» Task to complete: Take from the material every line that contains the word "provides".

━━━ Supplied material ━━━

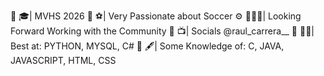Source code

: 🏫 🎓| MVHS 2026
🥅 ⚽| Very Passionate about Soccer
⚙️ 🏋🏽‍♂️| Looking Forward Working with the Community
👥 📺| Socials @raul_carrera__
📝 ✍🏽| Best at: PYTHON, MYSQL, C#
📜 🖋️| Some Knowledge of: C, JAVA, JAVASCRIPT, HTML, CSS
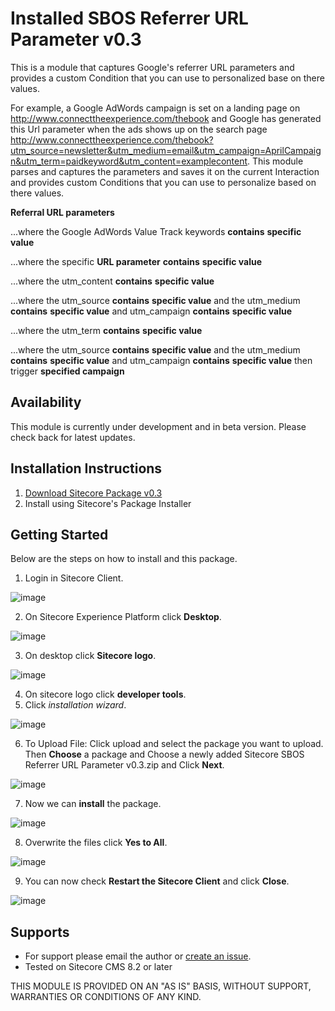 # Installed SBOS Referrer URL Parameter v0.3
This is a module that captures Google's referrer URL parameters and provides a 
custom Condition that you can use to personalized base on there values.


For example, a Google AdWords campaign is set on a landing page on http://www.connecttheexperience.com/thebook and 
Google has generated this Url parameter when the ads shows up on the search page 
http://www.connecttheexperience.com/thebook?utm_source=newsletter&utm_medium=email&utm_campaign=AprilCampaign&utm_term=paidkeyword&utm_content=examplecontent. 
This module parses and captures the parameters and saves it on the 
current Interaction and provides custom Conditions that you can use to 
personalize based on there values.

**Referral URL parameters** 
   
...where the Google AdWords Value Track keywords **contains** **specific value**

...where the specific **URL parameter** **contains** **specific value**

...where the utm_content **contains** **specific value**

...where the utm_source **contains** **specific value** and the utm_medium **contains** **specific value** and utm_campaign **contains** **specific value**

...where the utm_term **contains** **specific value**

...where the utm_source **contains** **specific value** and the utm_medium **contains** **specific value** and utm_campaign **contains** **specific value** then trigger **specified campaign**

## Availability
This module is currently under development and in beta version. Please check back for latest updates.

## Installation Instructions
1. [Download Sitecore Package v0.3](https://github.com/raseniero/Sitecore.SBOS.ReferrerUrlParameters)
2. Install using Sitecore's Package Installer

## Getting Started
Below are the steps on how to install and this package.

1. Login in Sitecore Client.

![image](https://cloud.githubusercontent.com/assets/2329372/26075898/d4ffd252-396b-11e7-8b89-5388328049e4.png)

2. On Sitecore Experience Platform click **Desktop**.

![image](https://user-images.githubusercontent.com/2329372/29325656-16fda4fc-821b-11e7-8270-b68963439398.png)

3. On desktop click **Sitecore logo**.

![image](https://user-images.githubusercontent.com/2329372/29327055-62eb498c-8220-11e7-94a8-4145fad4b54f.png)

4. On sitecore logo click **developer tools**.
5. Click *installation wizard*.

![image](https://user-images.githubusercontent.com/2329372/29327076-7a8a3bca-8220-11e7-8d0a-939c4729ddc0.png)

6. To Upload File: Click upload and select the package you want to upload. Then **Choose** a package and Choose a newly added Sitecore SBOS Referrer URL Parameter v0.3.zip and Click **Next**.

![image](https://user-images.githubusercontent.com/2329372/29378470-c554ef70-82f1-11e7-9ff3-9aa7c4caa313.png)

7. Now we can **install** the package.

![image](https://user-images.githubusercontent.com/2329372/29378564-1a87faa0-82f2-11e7-9d1b-519f31e6e192.png)

8. Overwrite the files click **Yes to All**.

![image](https://user-images.githubusercontent.com/2329372/29378623-5e0768c4-82f2-11e7-842e-ef218b556cf6.png)

9. You can now check **Restart the Sitecore Client** and click **Close**.

![image](https://user-images.githubusercontent.com/2329372/29327349-6bd021b6-8221-11e7-97b0-9b1a234bf83e.png)


## Supports
+ For support please email the author or [create an issue](https://github.com/raseniero/Sitecore.SBOS.ReferrerUrlParameters/issues/new).
+ Tested on Sitecore CMS 8.2 or later

THIS MODULE IS PROVIDED ON AN "AS IS" BASIS, WITHOUT SUPPORT, WARRANTIES OR CONDITIONS OF ANY KIND.
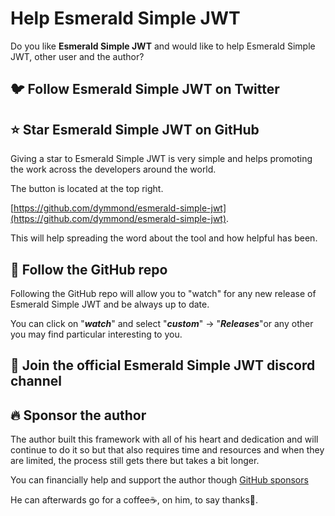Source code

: # Help Esmerald Simple JWT

Do you like **Esmerald Simple JWT** and would like to help Esmerald Simple JWT, other user and the author?

## 🐦 Follow Esmerald Simple JWT on Twitter


## ⭐ Star **Esmerald Simple JWT** on GitHub

Giving a star to Esmerald Simple JWT is very simple and helps promoting the work across the developers around the world.

The button is located at the top right.

[https://github.com/dymmond/esmerald-simple-jwt](https://github.com/dymmond/esmerald-simple-jwt).

This will help spreading the word about the tool and how helpful has been.

## 👀 Follow the GitHub repo

Following the GitHub repo will allow you to "watch" for any new release of Esmerald Simple JWT and be always up to date.

You can click on "***watch***" and select "***custom***" -> "***Releases***"or any other you may find particular
interesting to you.

## 💬 Join the official Esmerald Simple JWT discord channel

## 🔥 Sponsor the author

The author built this framework with all of his heart and dedication and will continue to do it so but that also
requires time and resources and when they are limited, the process still gets there but takes a bit longer.

You can financially help and support the author though [GitHub sponsors](https://github.com/sponsors/tarsil)

He can afterwards go for a coffee☕, on him, to say thanks🙏.
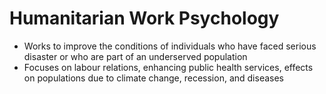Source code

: # Humanitarian Work Psychology

- Works to improve the conditions of individuals who have faced serious disaster or who are part of an underserved population
- Focuses on labour relations, enhancing public health services, effects on populations due to climate change, recession, and diseases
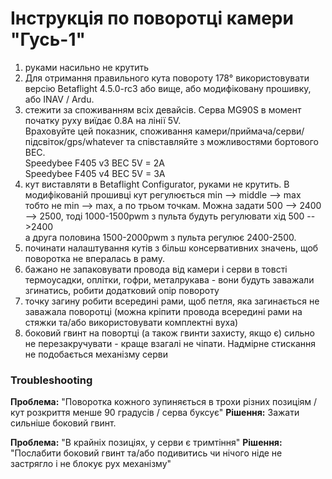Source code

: # Інструкція по поворотці камери "Гусь-1"
1. руками насильно не крутить
2. Для отримання правильного кута повороту 178° використовувати версію Betaflight 4.5.0-rc3 або вище, або модифіковану прошивку, або INAV / Ardu.
3. стежити за споживанням всіх девайсів. Серва MG90S в момент початку руху виїдає 0.8A на лінії 5V.  
Враховуйте цей показник, споживання камери/приймача/серви/підсвіток/gps/whatever та співставляйте з можливостями бортового BEC.  
Speedybee F405 v3 BEC 5V = 2A  
Speedybee F405 v4 BEC 5V = 3A  
4. кут виставляти в Betaflight Configurator, руками не крутить.
В модифікованій прошивці кут регулюється min --> middle --> max  
тобто не min --> max, а по трьом точкам. Можна задати 500 --> 2400 --> 2500, тоді 1000-1500pwm з пульта будуть регулювати хід 500 -->2400  
а друга половина 1500-2000pwm з пульта регулює 2400-2500.
5. починати налаштування кутів з більш консервативних значень, щоб поворотка не впералась в раму.
6. бажано не запаковувати провода від камери і серви в товсті термоусадки, оплітки, гофри, металрукава - вони будуть заважали згинатись, робити додатковий опір повороту
7. точку загину робити всередині рами, щоб петля, яка загинається не заважала поворотці (можна кріпити провода всередині рами на стяжки та/або використовувати комплектні вуха)
8. боковий гвинт на повортці (а також гвинти захисту, якщо є) сильно не перезакручувати - краще взагалі не чіпати. Надмірне стискання не подобається механізму серви

### Troubleshooting
**Проблема:** "Поворотка кожного зупиняється в трохи різних позиціям / кут розкриття менше 90 градусів / серва буксує"
**Рішення:** Зажати сильніше боковий гвинт.

**Проблема:** "В крайніх позиціях, у серви є тримтіння"
**Рішення:** "Послабити боковий гвинт та/або подивитись чи нічого ніде не застрягло і не блокує рух механізму"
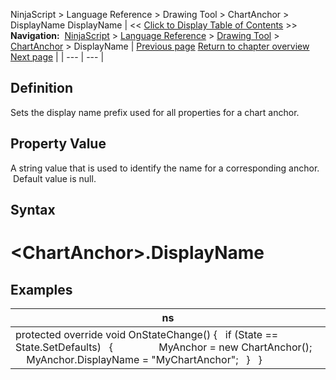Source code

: ﻿
NinjaScript \> Language Reference \> Drawing Tool \> ChartAnchor \> DisplayName
DisplayName
| \<\< [Click to Display Table of Contents](displayname.md) \>\> **Navigation:**     [NinjaScript](ninjascript.md) \> [Language Reference](language_reference_wip.md) \> [Drawing Tool](drawing_tools.md) \> [ChartAnchor](chartanchor.md) \> DisplayName | [Previous page](copydatavalues.md) [Return to chapter overview](chartanchor.md) [Next page](drawingtool.md) |
| --- | --- |
## Definition
Sets the display name prefix used for all properties for a chart anchor. 
 
## Property Value
A string value that is used to identify the name for a corresponding anchor.  Default value is null.
 
## Syntax
# \<ChartAnchor\>.DisplayName
## 
## Examples
| ns |
| --- |
| protected override void OnStateChange() {    if (State \=\= State.SetDefaults)    {                  MyAnchor \= new ChartAnchor();        MyAnchor.DisplayName \= "MyChartAnchor";    }    } |

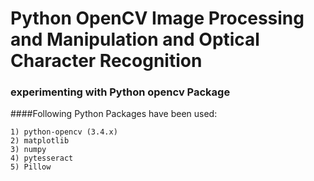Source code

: # Python OpenCV Image Processing and Manipulation and Optical Character Recognition 

### experimenting with Python opencv Package

####Following Python Packages have been used:

    1) python-opencv (3.4.x)
    2) matplotlib
    3) numpy
    4) pytesseract
    5) Pillow
 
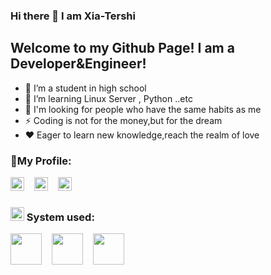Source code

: ### Hi there 👋 I am Xia-Tershi
## Welcome to my Github Page! I am a Developer&Engineer!

- 🔭 I’m a student in high school
- 🌱 I’m learning Linux Server , Python ..etc
- 👯 I'm looking for people who have the same habits as me
- ⚡ Coding is not for the money,but for the dream
- ❤️ Eager to learn new knowledge,reach the realm of love

### 🤝My Profile:
<p><a href="https://www.youtube.com/channel/UCPdpFDFOp3sPbZhRkaQVaQA?view_as=subscriber"><img width="22px" src="https://camo.githubusercontent.com/6645c4c313a1f4f0032cd1c5e5fd0033417104a7a282fed4cafdca8ac2a1ab33/68747470733a2f2f63646e2e6a7364656c6976722e6e65742f6e706d2f73696d706c652d69636f6e734076332f69636f6e732f796f75747562652e737667"></img></a>&nbsp;&nbsp;&nbsp;&nbsp;<a href="https://www.facebook.com/shanling.team"><img width="22px" src="https://camo.githubusercontent.com/013ab4b8c0a14af1d626b6106c10a4ca83129f9b89d063db25612dcb88740bc5/68747470733a2f2f63646e2e6a7364656c6976722e6e65742f6e706d2f73696d706c652d69636f6e734076332f69636f6e732f66616365626f6f6b2e737667"></img></a>&nbsp;&nbsp;&nbsp;&nbsp;<a href="mailto://tershi@mail.tershi.ml"><img width="22px" src="https://camo.githubusercontent.com/c9a89a6426081483aa6cd371bdecae44045961437b349ea97097d476978436f4/68747470733a2f2f63646e2e6a7364656c6976722e6e65742f6e706d2f73696d706c652d69636f6e734076332f69636f6e732f676d61696c2e737667"></img></a>

### <img src="https://icon-library.com/images/system-icon-png/system-icon-png-28.jpg" width="22px"/> System used:
<a href="https://zh.wikipedia.org/zh-tw/Arch_Linux"><img src="https://upload.wikimedia.org/wikipedia/commons/thumb/a/a5/Archlinux-icon-crystal-64.svg/768px-Archlinux-icon-crystal-64.svg.png" width="50px"/></a>&nbsp;&nbsp;&nbsp;&nbsp;<a href="https://zh.wikipedia.org/zh-tw/Microsoft_Windows"><img src="https://icons-for-free.com/iconfiles/png/512/desktop+microsoft+os+screen+technology+windows+icon-1320192780138264654.png" width="50px"/></a>&nbsp;&nbsp;&nbsp;&nbsp;<a href="https://zh.wikipedia.org/zh-tw/Kali_Linux"><img src="https://www.freepngimg.com/download/android/68988-kali-android-linux-free-clipart-hq.png" width="50px"/></a>
</p>
<!--
**mmm25002500/mmm25002500** is a ✨ _special_ ✨ repository because its `README.md` (this file) appears on your GitHub profile.

Here are some ideas to get you started:

- 🔭 I’m currently working on ...
- 🌱 I’m currently learning ...
- 👯 I’m looking to collaborate on ...
- 🤔 I’m looking for help with ...
- 💬 Ask me about ...
- 📫 How to reach me: ...
- 😄 Pronouns: ...
- ⚡ Fun fact: ...
-->
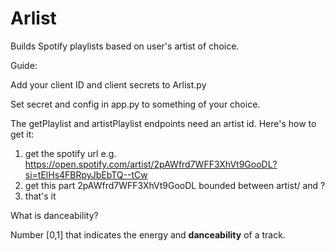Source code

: # Arlist
Builds Spotify playlists based on user's artist of choice.

Guide:

Add your client ID and client secrets to Arlist.py

Set secret and config in app.py to something of your choice. 

The getPlaylist and artistPlaylist endpoints need an artist id. Here's how to get it: 
1) get the spotify url e.g. https://open.spotify.com/artist/2pAWfrd7WFF3XhVt9GooDL?si=tElHs4FBRpyJbEbTQ--tCw
2) get this part 2pAWfrd7WFF3XhVt9GooDL bounded between artist/ and ?
3) that's it 

What is danceability? 

Number [0,1] that indicates the energy and **danceability** of a track.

━━━

» Response box:
This is a module that captures Google's referrer URL parameters and provides a 
current Interaction and provides custom Conditions that you can use to 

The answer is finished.